Não é a mesma história mas há demasiadas semelhanças para que as ignoremos. Bem perto de Espanha, milhões de eleitores votaram em Fevereiro do ano passado para deixarem o seu país ingovernável. Grande parte desse terramoto, que acabou com negociações falhadas e um primeiro-ministro nomeado pela presidência para formar um governo de unidade nacional, foi provocado pelo resultado de uma formação que nunca tinha concorrido em eleições nacionais e que obteve 25,55% dos votos.

O Movimento 5 Estrelas, do ex-comediante Beppe Grillo, ficou um pouco atrás das coligações de esquerda e direita mas foi o partido individualmente mais votado nas últimas legislativas italianas. Contados os votos, a velha Itália acordou confusa e desesperada. A formação de Grillo, muito conhecido e polémico (tal como Pablo Iglesias, líder do Podemos espanhol), tinha crescido em pouco tempo, já tendo conquistado municípios importantes em 2012. Mas continuava a ser menosprezada pelos partidos tradicionais e pelos media mainstream, que a reduziam a um grupo de “populistas” – o facto de Grillo não dar entrevistas e não confiar nos jornalistas, preferindo a comunicação directa, via Internet, não ajudava.

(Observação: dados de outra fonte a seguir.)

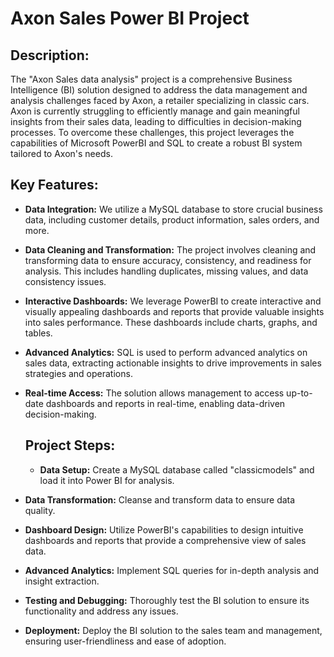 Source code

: # Axon Sales Power BI Project

 ## **Description**:
 The "Axon Sales data analysis" project is a comprehensive Business Intelligence (BI) solution designed to address the data management and analysis challenges faced by Axon, a retailer specializing in classic cars. Axon is currently struggling to efficiently manage and gain meaningful insights from their sales data, leading to difficulties in decision-making processes. To overcome these challenges, this project leverages the capabilities of Microsoft PowerBI and SQL to create a robust BI system tailored to Axon's needs.

 ## Key Features:
 * **Data Integration:** We utilize a MySQL database to store crucial business data, including customer details, product information, sales orders, and more.
* **Data Cleaning and Transformation:** The project involves cleaning and transforming data to ensure accuracy, consistency, and readiness for analysis. This includes handling duplicates, missing values, and data consistency issues.
* **Interactive Dashboards:** We leverage PowerBI to create interactive and visually appealing dashboards and reports that provide valuable insights into sales performance. These dashboards include charts, graphs, and tables.
* **Advanced Analytics:** SQL is used to perform advanced analytics on sales data, extracting actionable insights to drive improvements in sales strategies and operations.
* **Real-time Access:** The solution allows management to access up-to-date dashboards and reports in real-time, enabling data-driven decision-making.

  ## Project Steps:
  * **Data Setup:** Create a MySQL database called "classicmodels" and load it into Power BI for analysis.
* **Data Transformation:** Cleanse and transform data to ensure data quality.
* **Dashboard Design:** Utilize PowerBI's capabilities to design intuitive dashboards and reports that provide a comprehensive view of sales data.
* **Advanced Analytics:** Implement SQL queries for in-depth analysis and insight extraction.
* **Testing and Debugging:** Thoroughly test the BI solution to ensure its functionality and address any issues.
* **Deployment:** Deploy the BI solution to the sales team and management, ensuring user-friendliness and ease of adoption.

Quando escrevíamos sobre Grillo, lembrávamos os indignados espanhóis e o movimento 15M, com a preferência de ambos pelas redes sociais. 5 Estrelas e Podemos usam ainda a Net para discutir e votar propostas, apesar de ambos terem núcleos locais e de se reunirem em grandes assembleias (como as do 15M, nas Portas do Sol de Madrid, onde se votava de braço no ar). Quando falamos no Podemos espanhol, o partido que nasceu há oito meses e que neste momento reúne o maior número de intenções de voto em Espanha, também temos de nos lembrar dos indignados.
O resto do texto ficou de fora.